Agus Morales. Nova Délhi, 17 mai (EFE).- Encurralada em menos de um metro quadrado, a guerrilha tâmil declarou hoje que a batalha chegou a seu amargo final, e anunciou o fim unilateral dos combates diante do derramamento de sangue no norte do Sri Lanka.

EFE |

"Só nos restava uma opção: eliminar a última frágil desculpa do inimigo para matar nosso povo. Decidimos silenciar nossas armas", disse, em comunicado, o chefe de relações internacionais da guerrilha dos Tigres de Libertação da Pátria Tâmil (LTTE), S.

Pathmanathan.

"Esta batalha chegou a seu amargo final. Contra qualquer previsão, contivemos as forças cingalesas sem ajuda, exceto o apoio sem fim de nosso povo", disse o rebelde na nota, colocada no site Tamilnet, afim ao LTTE.

O Exército cingalês, que acusa a guerrilha de usar os civis como "escudos humanos", recusou várias vezes declarar uma trégua e os LTTE continuaram combatendo as tropas durante semanas, apesar da situação de fragilidade.

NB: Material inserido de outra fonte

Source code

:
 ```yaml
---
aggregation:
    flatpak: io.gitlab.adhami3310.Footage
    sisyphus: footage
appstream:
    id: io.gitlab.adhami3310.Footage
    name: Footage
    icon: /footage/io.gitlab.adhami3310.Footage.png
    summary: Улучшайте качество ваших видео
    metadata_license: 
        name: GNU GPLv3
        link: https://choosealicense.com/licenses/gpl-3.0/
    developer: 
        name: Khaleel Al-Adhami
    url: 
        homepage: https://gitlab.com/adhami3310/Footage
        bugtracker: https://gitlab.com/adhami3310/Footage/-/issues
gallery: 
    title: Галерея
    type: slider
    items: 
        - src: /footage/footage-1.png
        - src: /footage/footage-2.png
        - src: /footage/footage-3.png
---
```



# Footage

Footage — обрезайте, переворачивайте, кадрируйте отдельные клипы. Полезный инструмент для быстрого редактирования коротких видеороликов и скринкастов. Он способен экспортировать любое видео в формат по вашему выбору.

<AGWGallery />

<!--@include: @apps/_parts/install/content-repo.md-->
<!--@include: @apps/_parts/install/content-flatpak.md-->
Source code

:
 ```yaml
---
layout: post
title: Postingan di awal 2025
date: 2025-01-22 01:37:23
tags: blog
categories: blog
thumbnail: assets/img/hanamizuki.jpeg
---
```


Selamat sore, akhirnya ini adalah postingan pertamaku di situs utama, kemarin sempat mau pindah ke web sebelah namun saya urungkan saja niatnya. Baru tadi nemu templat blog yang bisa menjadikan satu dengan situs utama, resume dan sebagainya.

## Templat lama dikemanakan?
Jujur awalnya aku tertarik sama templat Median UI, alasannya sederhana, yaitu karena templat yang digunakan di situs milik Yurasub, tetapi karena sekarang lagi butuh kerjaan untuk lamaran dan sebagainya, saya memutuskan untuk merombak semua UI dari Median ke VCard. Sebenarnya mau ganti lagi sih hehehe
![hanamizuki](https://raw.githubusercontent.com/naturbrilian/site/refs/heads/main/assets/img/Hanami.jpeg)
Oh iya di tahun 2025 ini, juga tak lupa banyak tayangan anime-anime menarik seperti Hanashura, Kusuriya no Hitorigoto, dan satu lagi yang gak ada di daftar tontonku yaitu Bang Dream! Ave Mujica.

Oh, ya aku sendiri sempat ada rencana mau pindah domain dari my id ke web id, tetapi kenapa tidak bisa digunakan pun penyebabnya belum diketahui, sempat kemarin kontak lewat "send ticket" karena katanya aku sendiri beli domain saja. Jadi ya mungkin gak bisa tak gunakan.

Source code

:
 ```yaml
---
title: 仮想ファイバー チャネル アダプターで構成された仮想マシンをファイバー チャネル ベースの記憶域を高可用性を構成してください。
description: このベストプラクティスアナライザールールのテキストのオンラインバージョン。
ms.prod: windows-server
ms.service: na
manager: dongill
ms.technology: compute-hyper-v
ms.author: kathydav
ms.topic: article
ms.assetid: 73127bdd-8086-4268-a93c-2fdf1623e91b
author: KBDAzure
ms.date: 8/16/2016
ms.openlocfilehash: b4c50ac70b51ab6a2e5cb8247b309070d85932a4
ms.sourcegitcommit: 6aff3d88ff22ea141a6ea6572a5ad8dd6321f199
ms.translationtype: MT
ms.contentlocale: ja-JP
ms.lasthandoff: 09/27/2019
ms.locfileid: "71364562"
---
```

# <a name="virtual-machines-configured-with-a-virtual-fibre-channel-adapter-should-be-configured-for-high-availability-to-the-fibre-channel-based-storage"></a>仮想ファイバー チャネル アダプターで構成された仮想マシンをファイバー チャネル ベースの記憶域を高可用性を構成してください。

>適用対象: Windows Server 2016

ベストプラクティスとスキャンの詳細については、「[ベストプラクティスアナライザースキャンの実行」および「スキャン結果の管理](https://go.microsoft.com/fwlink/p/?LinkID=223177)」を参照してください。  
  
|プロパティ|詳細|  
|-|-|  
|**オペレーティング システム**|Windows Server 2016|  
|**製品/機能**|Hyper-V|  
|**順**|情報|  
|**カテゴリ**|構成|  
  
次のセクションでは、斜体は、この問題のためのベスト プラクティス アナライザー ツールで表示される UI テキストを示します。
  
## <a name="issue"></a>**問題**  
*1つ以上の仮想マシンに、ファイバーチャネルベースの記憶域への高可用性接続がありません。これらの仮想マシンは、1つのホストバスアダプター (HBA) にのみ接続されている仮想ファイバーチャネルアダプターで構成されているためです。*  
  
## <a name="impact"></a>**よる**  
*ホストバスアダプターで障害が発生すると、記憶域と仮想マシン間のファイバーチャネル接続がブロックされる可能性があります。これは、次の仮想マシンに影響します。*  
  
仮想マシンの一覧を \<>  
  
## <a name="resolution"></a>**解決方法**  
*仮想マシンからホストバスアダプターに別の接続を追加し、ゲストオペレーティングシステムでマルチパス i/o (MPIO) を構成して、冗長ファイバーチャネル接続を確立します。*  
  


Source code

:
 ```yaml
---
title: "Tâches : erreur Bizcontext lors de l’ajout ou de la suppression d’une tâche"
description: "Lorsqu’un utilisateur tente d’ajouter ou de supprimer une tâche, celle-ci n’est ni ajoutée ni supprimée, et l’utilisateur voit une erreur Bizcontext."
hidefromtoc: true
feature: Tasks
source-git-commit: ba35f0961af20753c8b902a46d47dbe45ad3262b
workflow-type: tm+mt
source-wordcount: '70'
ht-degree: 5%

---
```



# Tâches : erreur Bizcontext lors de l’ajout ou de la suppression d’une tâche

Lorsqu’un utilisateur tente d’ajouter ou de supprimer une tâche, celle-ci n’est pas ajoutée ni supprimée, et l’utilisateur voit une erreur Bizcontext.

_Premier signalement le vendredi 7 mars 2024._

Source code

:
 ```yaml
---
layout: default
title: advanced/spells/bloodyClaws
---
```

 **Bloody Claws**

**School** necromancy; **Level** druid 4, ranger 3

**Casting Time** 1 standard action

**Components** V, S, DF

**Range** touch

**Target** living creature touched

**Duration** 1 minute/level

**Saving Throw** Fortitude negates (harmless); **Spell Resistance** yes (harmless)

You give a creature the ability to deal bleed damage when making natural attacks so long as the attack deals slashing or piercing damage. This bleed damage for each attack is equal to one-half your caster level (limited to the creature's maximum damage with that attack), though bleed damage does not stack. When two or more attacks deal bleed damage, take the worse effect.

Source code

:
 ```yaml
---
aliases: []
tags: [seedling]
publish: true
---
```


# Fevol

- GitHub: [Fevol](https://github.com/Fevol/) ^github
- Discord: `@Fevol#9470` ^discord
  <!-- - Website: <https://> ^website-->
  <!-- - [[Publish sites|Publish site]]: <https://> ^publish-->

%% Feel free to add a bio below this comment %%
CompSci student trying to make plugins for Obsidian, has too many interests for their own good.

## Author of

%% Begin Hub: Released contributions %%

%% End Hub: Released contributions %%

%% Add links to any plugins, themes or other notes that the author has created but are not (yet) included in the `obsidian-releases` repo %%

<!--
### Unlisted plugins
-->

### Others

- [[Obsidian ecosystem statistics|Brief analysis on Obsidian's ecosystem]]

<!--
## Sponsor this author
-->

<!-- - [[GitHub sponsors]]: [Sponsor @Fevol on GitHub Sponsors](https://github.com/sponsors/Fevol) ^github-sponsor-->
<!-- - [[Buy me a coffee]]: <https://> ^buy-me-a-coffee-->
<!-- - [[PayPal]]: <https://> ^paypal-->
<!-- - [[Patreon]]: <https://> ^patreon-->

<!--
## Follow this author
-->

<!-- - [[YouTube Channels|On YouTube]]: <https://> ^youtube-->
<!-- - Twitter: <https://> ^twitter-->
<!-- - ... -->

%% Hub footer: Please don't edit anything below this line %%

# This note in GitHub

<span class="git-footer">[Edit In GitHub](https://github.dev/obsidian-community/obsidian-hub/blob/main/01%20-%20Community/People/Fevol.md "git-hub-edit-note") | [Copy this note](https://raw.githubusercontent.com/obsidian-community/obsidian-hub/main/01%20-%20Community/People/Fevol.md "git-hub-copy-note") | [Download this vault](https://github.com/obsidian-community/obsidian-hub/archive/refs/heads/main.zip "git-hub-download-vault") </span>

"Temos que fazer tudo o que pudermos para deter este açougue. Se isso significa silenciar nossas armas e entrar em processo de paz, isso é algo que já aceitamos", disse hoje Pathmanathan.

Pathmanathan também denunciou que, nas últimas 24 horas, 3 mil civis tâmeis morreram e outros 25 mil sofreram ferimentos e não dispõem de "atendimento médico".

"Não aguentamos mais ver o derramamento de sangue de nosso povo", afirmou, lamentando que as potências estrangeiras tenham feito pouco caso das chamadas para deter o "massacre".

Hoje mesmo, o Exército cingalês disse ter "resgatado" em três dias os 50 mil civis que os LTTE tinha como "reféns" em uma pequena faixa de território no distrito nortista de Mullaitivu, apesar de, pouco antes, ter cifrado o total em um máximo de 20 mil.

Dias atrás o Exército tinha anunciado uma ofensiva final contra os LTTE - que tachou de "operação de resgate" -, e ambos os lados continuaram os combates, apesar das chamadas internacionais para conseguir uma trégua que salvasse a vida dos civis.

O presidente cingalês, Mahinda Rajapaksa, proclamou ontem que os LTTE já foram "derrotados militarmente", e na próxima terça-feira se dirigirá à nação com um discurso no Parlamento, segundo uma fonte governamental citada hoje pelo jornal local "The Daily Mirror".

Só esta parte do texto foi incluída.